Task description: Each record should be returned exactly as it is written.

[Stored data entries]

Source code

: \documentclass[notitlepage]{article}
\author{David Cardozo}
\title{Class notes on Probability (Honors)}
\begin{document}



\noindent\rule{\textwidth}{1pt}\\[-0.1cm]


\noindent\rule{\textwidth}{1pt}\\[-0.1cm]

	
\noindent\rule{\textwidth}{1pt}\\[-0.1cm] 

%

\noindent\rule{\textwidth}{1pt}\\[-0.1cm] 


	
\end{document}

Task response:
Source code

: \documentclass[notitlepage]{article}
\author{David Cardozo}
\title{Class notes on Probability (Honors)}
\begin{document}



\noindent\rule{\textwidth}{1pt}\\[-0.1cm]


\noindent\rule{\textwidth}{1pt}\\[-0.1cm]

	
\noindent\rule{\textwidth}{1pt}\\[-0.1cm] 

%

\noindent\rule{\textwidth}{1pt}\\[-0.1cm] 


	
\end{document}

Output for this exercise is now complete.